IT Business Edge writer Michael Stevens recently published a document called the “Data Warehousing ETL Checklist” (link to article with document). To get the file you’ll need to register with ITBusinessEdge (if you don’t already have an account).
The document isn’t a development checklist, but rather “a high-level checklist of the important topics”. Stevens has made a good effort to distill the various data integration topics and issues you’ll need to consider before you start your project.
Highlights and feedback
Mind scope and do not “try to boil the ocean”. Good advice. But I disagree with Stevens on how to approach one aspect of the scoping issue. He suggests that “in some cases, it may be better for the business as a whole to leave certain data sources untouched”. As I wrote here, I don’t think that scoping to the data source is a great approach. But you can decide.
I would also add that instead of looking at “Target System Content”, you should focus specifically on Business Processes — and this is regardless of the type of system your integrating into (MDM, DW, OLAP, etc.).
Data Profiling is a very important topic, and I’m ecstatic to see it on the list. But if it were up to me, I would have made it second or third. Almost every single failed or over budget ETL project can be linked to data source woes (quality, data availability, inadequate documentation, etc.). Most of these woes can be relieved by conducting good data profiles — a process that can begin during the initial requirement gathering phase of the lifecycle.
The data profile will reveal which source systems are useful. There may be redundancy, data quality, and data access issues compelling you to exclude a particular source. This isn’t a scoping issue, though. Go back to the project sponsor and to the board; report your findings. You may have other issues in your organization to resolve first.
In addition to Data profiling, I’m very happy to see that Naming Conventions made the list. Tied in closely with naming is the concept of conformity. I’ve written about this before, so please check here. In general, a label and its data must conform and be consistent throughout the entire system. And as Stevens points out, they must be agreed upon by the users.
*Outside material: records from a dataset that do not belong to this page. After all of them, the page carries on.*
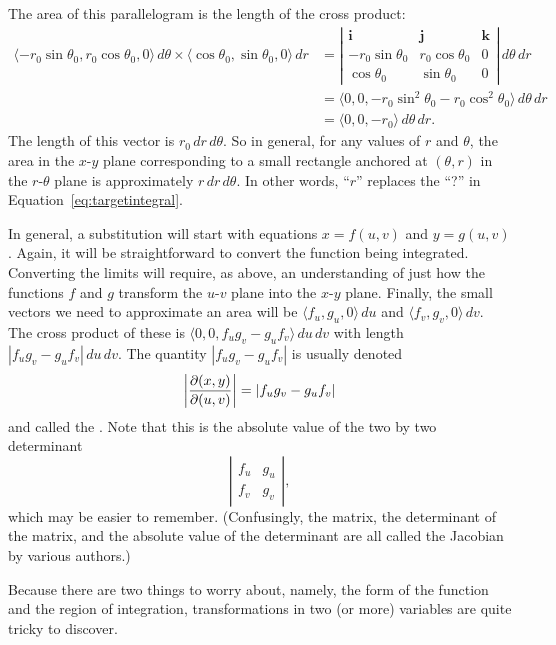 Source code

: The area of this parallelogram is the length of the cross product:
\begin{align*}
\langle -r_0\sin\theta_0, r_0\cos\theta_0, 0\rangle\,d\theta\times\langle\cos\theta_0, \sin\theta_0, 0\rangle\,dr
&= \left|\begin{matrix}	\mathbf{i}			&	\mathbf{j}		&	\mathbf{k}	\\
						-r_0\sin\theta_0	&	r_0\cos\theta_0	&	0			\\
						\cos\theta_0		&	\sin\theta_0	&	0
		 \end{matrix}\right|\,d\theta\,dr	\\
&=\langle 0,0,-r_0\sin^2\theta_0-r_0\cos^2\theta_0\rangle\,d\theta\,dr	\\
&=\langle 0,0,-r_0\rangle\,d\theta\,dr.
\end{align*}
The length of this vector is $r_0\,dr\,d\theta$. So in general, for
any values of $r$ and $\theta$, the area in the $x$-$y$ plane
corresponding to a small rectangle anchored at $(\theta,r)$ in the
$r$-$\theta$ plane is approximately $r\,dr\,d\theta$. In other words, ``$r$''
replaces the ``?'' in Equation~\ref{eq:targetintegral}.

In general, a substitution will start with equations $x=f(u,v)$ and
$y=g(u,v)$. Again, it will be straightforward to convert the function
being integrated. Converting the limits will require, as above, an
understanding of just how the functions $f$ and $g$ transform the
$u$-$v$ plane into the $x$-$y$ plane. Finally, the small vectors we
need to approximate an area will be
$\langle f_u,g_u,0\rangle\,du$ and $\langle f_v,g_v,0\rangle\,dv$.
The cross product of these is $\langle
0,0,f_ug_v-g_uf_v\rangle\,du\,dv$ with length 
$|f_ug_v-g_uf_v|\,du\,dv$. The quantity $|f_ug_v-g_uf_v|$ is usually
denoted
$$\left|{\partial(x,y)\over\partial(u,v)}\right|=|f_ug_v-g_uf_v|$$
and called the .
Note that this is the absolute value of the two by two determinant
\[\left|\begin{matrix}	f_u	&	g_u	\\
						f_v	&	g_v
		\end{matrix}\right|,\]
which may be easier to remember. (Confusingly, the matrix, the
determinant of the matrix, and the absolute value of the determinant
are all called the Jacobian by various authors.)

Because there are two things to worry about, namely, the form of the
function and the region of integration, transformations in two (or
more) variables are quite tricky to discover.

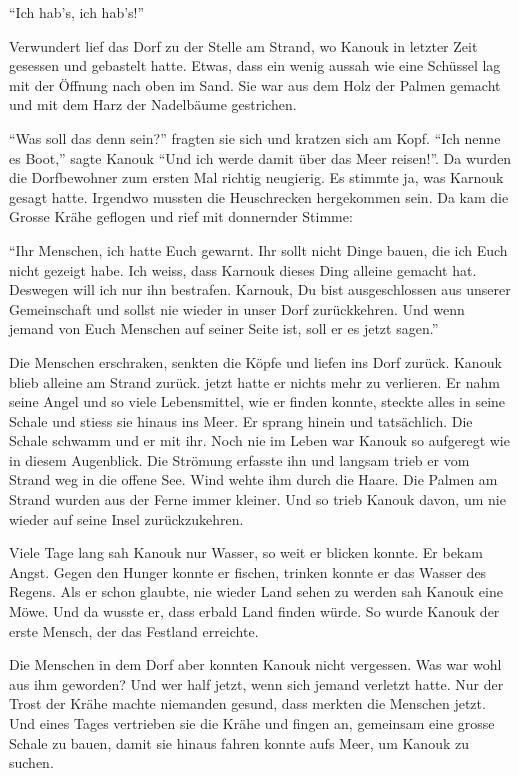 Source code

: \enquote{Ich hab's, ich hab's!}

Verwundert lief das Dorf zu der Stelle am Strand, wo Kanouk in letzter Zeit gesessen und gebastelt hatte. Etwas, dass ein wenig aussah wie eine Schüssel lag mit der Öffnung nach oben im Sand. Sie war aus dem Holz der Palmen gemacht und mit dem Harz der Nadelbäume gestrichen. 

\enquote{Was soll das denn sein?} fragten sie sich und kratzen sich am Kopf. \enquote{Ich nenne es Boot,} sagte Kanouk \enquote{Und ich werde damit über das Meer reisen!}. Da wurden die Dorfbewohner zum ersten Mal richtig neugierig. Es stimmte ja, was Karnouk gesagt hatte. Irgendwo mussten die Heuschrecken hergekommen sein. Da kam die Grosse Krähe geflogen und rief mit donnernder Stimme:

\enquote{Ihr Menschen, ich hatte Euch gewarnt. Ihr sollt nicht Dinge bauen, die ich Euch nicht gezeigt habe. Ich weiss, dass Karnouk dieses Ding alleine gemacht hat. Deswegen will ich nur ihn bestrafen. Karnouk, Du bist ausgeschlossen aus unserer Gemeinschaft und sollst nie wieder in unser Dorf zurückkehren. Und wenn jemand von Euch Menschen auf seiner Seite ist, soll er es jetzt sagen.}

Die Menschen erschraken, senkten die Köpfe und liefen ins Dorf zurück. Kanouk blieb alleine am Strand zurück. jetzt hatte er nichts mehr zu verlieren. Er nahm seine Angel und so viele Lebensmittel, wie er finden konnte, steckte alles in seine Schale und stiess sie hinaus ins Meer. Er sprang hinein und tatsächlich. Die Schale schwamm und er mit ihr. Noch nie im Leben war Kanouk so aufgeregt wie in diesem Augenblick. Die Strömung erfasste ihn und langsam trieb er vom Strand weg in die offene See. Wind wehte ihm durch die Haare. Die Palmen am Strand wurden aus der Ferne immer kleiner. Und so trieb Kanouk davon, um nie wieder auf seine Insel zurückzukehren.

Viele Tage lang sah Kanouk nur Wasser, so weit er blicken konnte. Er bekam Angst. Gegen den Hunger konnte er fischen, trinken konnte er das Wasser des Regens. Als er schon glaubte, nie wieder Land sehen zu werden sah Kanouk eine Möwe. Und da wusste er, dass erbald Land finden würde. So wurde Kanouk der erste Mensch, der das Festland erreichte.

Die Menschen in dem Dorf aber konnten Kanouk nicht vergessen. Was war wohl aus ihm geworden? Und wer half jetzt, wenn sich jemand verletzt hatte. Nur der Trost der Krähe machte niemanden gesund, dass merkten die Menschen jetzt. Und eines Tages vertrieben sie die Krähe und fingen an, gemeinsam eine grosse Schale zu bauen, damit sie hinaus fahren konnte aufs Meer, um Kanouk zu suchen.
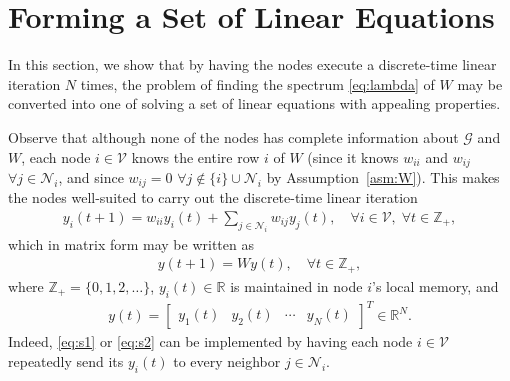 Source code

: \documentclass[11pt]{article}
\theoremstyle{plain}
\theoremstyle{definition}
\theoremstyle{remark}
\begin{document}
\section{Forming a Set of Linear Equations}\label{sec:formlineequa}

In this section, we show that by having the nodes execute a discrete-time linear iteration $N$ times, the problem of finding the spectrum \eqref{eq:lambda} of $W$ may be converted into one of solving a set of linear equations with appealing properties.

Observe that although none of the nodes has complete information about $\mathcal{G}$ and $W$, each node $i\in\mathcal{V}$ knows the entire row $i$ of $W$ (since it knows $w_{ii}$ and $w_{ij}$ $\forall j\in\mathcal{N}_i$, and since $w_{ij}=0$ $\forall j\notin\{i\}\cup\mathcal{N}_i$ by Assumption~\ref{asm:W}). This makes the nodes well-suited to carry out the discrete-time linear iteration
\begin{align}
y_i(t+1)=w_{ii}y_i(t)+\sum_{j\in\mathcal{N}_i}w_{ij}y_j(t),\quad\forall i\in\mathcal{V},\;\forall t\in\mathbb{Z}_+,\label{eq:s1}
\end{align}
which in matrix form may be written as
\begin{align}
y(t+1)=Wy(t),\quad\forall t\in\mathbb{Z}_+,\label{eq:s2}
\end{align}
where $\mathbb{Z}_+=\{0,1,2,\ldots\}$, $y_i(t)\in\mathbb{R}$ is maintained in node $i$'s local memory, and
\begin{align}
y(t)=\begin{bmatrix}y_1(t) & y_2(t) & \cdots & y_N(t)\end{bmatrix}^T\in\mathbb{R}^N.\label{eq:s3}
\end{align}
Indeed, \eqref{eq:s1} or \eqref{eq:s2} can be implemented by having each node $i\in\mathcal{V}$ repeatedly send its $y_i(t)$ to every neighbor $j\in\mathcal{N}_i$.
\end{document}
For metadata, I also consider a third type: Process Metadata. This is technical data about all the processes (ETL, jobs, automated processes, reports, etc.). This data is then utilized directly by business users and administrators to monitor and audit the data warehouse. Is my report ready? consult the process metadata. Did that job finish? consult the process metadata.
Lastly, don’t forget to think about auditing, compliance, and lineage. If you’re making decisions based on the data retrieved from your data warehouse, you’ll need ways to trace data lineage. You’ll need to know when data was loaded, what version of the ETL system and business logic was used, and even why a particular data item might have been changed in transit.
This is a good high level checklist that you can use before you begin to dig deeper. It gives you a snapshot of some of the high-level decisions you’ll need to make before you get started with your next data warehousing project.
Perhaps Stevens will incorporate some of my feedback into a version 2!